Try it: Take the data below and copy exactly the lines starting at the one with "both **#16** and **#17**." and finishing at the one with "- [Initialize2 instruction", both included.

*** Data for analysis ***

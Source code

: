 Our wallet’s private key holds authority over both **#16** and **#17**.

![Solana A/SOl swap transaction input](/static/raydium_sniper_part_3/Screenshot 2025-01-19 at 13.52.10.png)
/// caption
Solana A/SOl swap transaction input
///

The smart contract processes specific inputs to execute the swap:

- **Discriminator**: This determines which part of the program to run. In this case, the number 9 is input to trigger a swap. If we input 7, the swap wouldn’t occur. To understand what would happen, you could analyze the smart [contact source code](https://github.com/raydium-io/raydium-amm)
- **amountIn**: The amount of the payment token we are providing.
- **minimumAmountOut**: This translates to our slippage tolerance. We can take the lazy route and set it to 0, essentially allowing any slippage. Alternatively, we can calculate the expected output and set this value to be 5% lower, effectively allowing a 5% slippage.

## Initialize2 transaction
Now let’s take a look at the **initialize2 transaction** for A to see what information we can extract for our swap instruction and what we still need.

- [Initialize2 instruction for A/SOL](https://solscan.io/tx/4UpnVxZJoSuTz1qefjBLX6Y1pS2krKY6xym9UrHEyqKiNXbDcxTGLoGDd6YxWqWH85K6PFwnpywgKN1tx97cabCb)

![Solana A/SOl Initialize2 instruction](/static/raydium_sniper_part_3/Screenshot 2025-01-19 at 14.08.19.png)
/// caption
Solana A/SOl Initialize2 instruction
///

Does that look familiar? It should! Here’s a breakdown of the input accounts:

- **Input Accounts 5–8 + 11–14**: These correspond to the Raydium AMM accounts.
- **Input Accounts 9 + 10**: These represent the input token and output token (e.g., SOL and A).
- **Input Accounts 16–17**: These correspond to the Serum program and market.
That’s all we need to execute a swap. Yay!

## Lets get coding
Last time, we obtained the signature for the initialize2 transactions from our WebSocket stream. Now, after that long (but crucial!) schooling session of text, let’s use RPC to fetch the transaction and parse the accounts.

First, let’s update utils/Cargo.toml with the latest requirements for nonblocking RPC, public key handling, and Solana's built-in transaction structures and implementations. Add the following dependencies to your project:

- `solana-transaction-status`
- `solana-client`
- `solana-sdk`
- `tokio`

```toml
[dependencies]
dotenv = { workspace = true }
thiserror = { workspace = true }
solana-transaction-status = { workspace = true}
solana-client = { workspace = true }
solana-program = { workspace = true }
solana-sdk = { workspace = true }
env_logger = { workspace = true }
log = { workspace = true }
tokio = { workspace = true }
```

*** End of Data for analysis ***

Solution to this task:
: Our wallet’s private key holds authority over both **#16** and **#17**.

![Solana A/SOl swap transaction input](/static/raydium_sniper_part_3/Screenshot 2025-01-19 at 13.52.10.png)
/// caption
Solana A/SOl swap transaction input
///

The smart contract processes specific inputs to execute the swap:

- **Discriminator**: This determines which part of the program to run. In this case, the number 9 is input to trigger a swap. If we input 7, the swap wouldn’t occur. To understand what would happen, you could analyze the smart [contact source code](https://github.com/raydium-io/raydium-amm)
- **amountIn**: The amount of the payment token we are providing.
- **minimumAmountOut**: This translates to our slippage tolerance. We can take the lazy route and set it to 0, essentially allowing any slippage. Alternatively, we can calculate the expected output and set this value to be 5% lower, effectively allowing a 5% slippage.

## Initialize2 transaction
Now let’s take a look at the **initialize2 transaction** for A to see what information we can extract for our swap instruction and what we still need.

- [Initialize2 instruction for A/SOL](https://solscan.io/tx/4UpnVxZJoSuTz1qefjBLX6Y1pS2krKY6xym9UrHEyqKiNXbDcxTGLoGDd6YxWqWH85K6PFwnpywgKN1tx97cabCb)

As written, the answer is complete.